За этот день они поймали несколько рыбок рубахами и трусами, убили из ружья дятла, прилетевшего на остров неизвестно зачем. А чайки, вороны и чомги не собирались иметь дело с неприветливым тальниковым островком. Коршун делал круги на такой высоте, что снять его оттуда нечего было и думать.
И еще одна ночь, проведенная в песчано-галечной ямке, прижавшись друг к другу, чтобы не было все же так холодно. Вставал новый день. Еще один день, поневоле голодный. Еще один день, поневоле посвященный поискам пропавшей подводной тропки.
Кружилась голова от голода и от неподходящей пищи, от холода, от мерзкого дыма костров из сырого тальника. Еды не было. Надо идти искать тропинку. Вялость, не хочется ничего. Ощущение усталости с утра.
Посидели, поговорили, договорились даже и о том, что кому-то придется поплыть грудью на сучьях, если тропинки не найдут. Плыть придется Кольше: Володька встал с температурой, красными глазами, сильным насморком. Если к самому теплому времени они не отыщут тропинку, Кольша поплывет в поисках выхода, и будь что будет.
— Какое сегодня число?
— Как будто, двенадцатое…
— Вот именно, «как будто»… Ну, пошли?
— Постой… Что это там?!
От камышей отделилось что-то длинное. На длинном стояло высокое, ритмично взмахивало чем-то. Человек! Человек в челноке!

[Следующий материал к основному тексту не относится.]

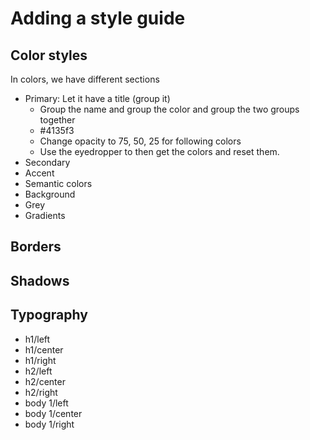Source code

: # Adding a style guide

## Color styles

In colors, we have different sections

- Primary: Let it have a title (group it)
  - Group the name and group the color and group the two groups together
  - #4135f3
  - Change opacity to 75, 50, 25 for following colors
  - Use the eyedropper to then get the colors and reset them.
- Secondary
- Accent
- Semantic colors
- Background
- Grey
- Gradients

## Borders

## Shadows

## Typography

- h1/left
- h1/center
- h1/right
- h2/left
- h2/center
- h2/right
- body 1/left
- body 1/center
- body 1/right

— Э-ге-гей! Э-эй, мы здесь!
Человек в челноке махнул рукой, повернул челнок в сторону охотников. Вот и второй, сидит на дне. Хотя нет, длинное — это не челнок. Это связанные вместе бревна, вот это что, но на бревнах стоят два человека, прекрасно известных охотникам. Мараловы, отец и сын, вот кто это! Толкает шестом, сияет, довольный, что их нашел; привычно огромный, шумный, веселый.
— Мужики, здравствуйте!
Сын Маралова тоже кричит что-то, машет рукой из-за спины отца.
И как далеко, как сильно разносится его голос, какой он энергичный, здоровый! Как отличается его голос от их жалких болезненных «Здра-а…».
Маралов выскочил на берег, — могучий на голову выше обоих, обхватил их за плечи руками.
— Ну, вот и встретились! А остальные где?
Вот тут и понурились охотники, потому что один из их спутников лежал в наскоро выкопанной мелкой могиле, второй бегал, безумный, по острову. Слушая сбивчивый рассказ, все сильнее мрачнел Маралов, все больше уходил в какие-то свои мысли.
— Значит, вы последние, — подвел он нерадостный итог. И спохватился:
— Голодные?
Не дожидаясь ответа, потянул Маралов из сумки еду; невеликий деликатес, хлеб и сало, но таким блаженством показалась калорийная еда после гадости, которую ели на острове. И очень трудно было не спешить.
— А я ведь здесь посол, ребята, я не сам по себе. Знаете, кто указал мне, что вы тут, и поручил вас выручать: Никогда не поверите…
— Поверим, потому что парень этот… Петька… Он рассказал, успел он начать говорить. Получается, Народ медведей, но не все медведи… То есть они медведи, но говорят… — Володька запутался и вынужден был остановиться.
Маралов смотрел очень серьезно.
— Все правильно. Вас заманил сюда Народ медведей. Себя они называют Говорящие; если хотите, это медведи, умеющие говорить. Петьку они воспитали, он считал себя медведем. Что с ним случилось, мужики?
Этот вопрос Маралов задал тихо, укоризненно, и охотники даже потупились, хотя и не были ни в чем виновны.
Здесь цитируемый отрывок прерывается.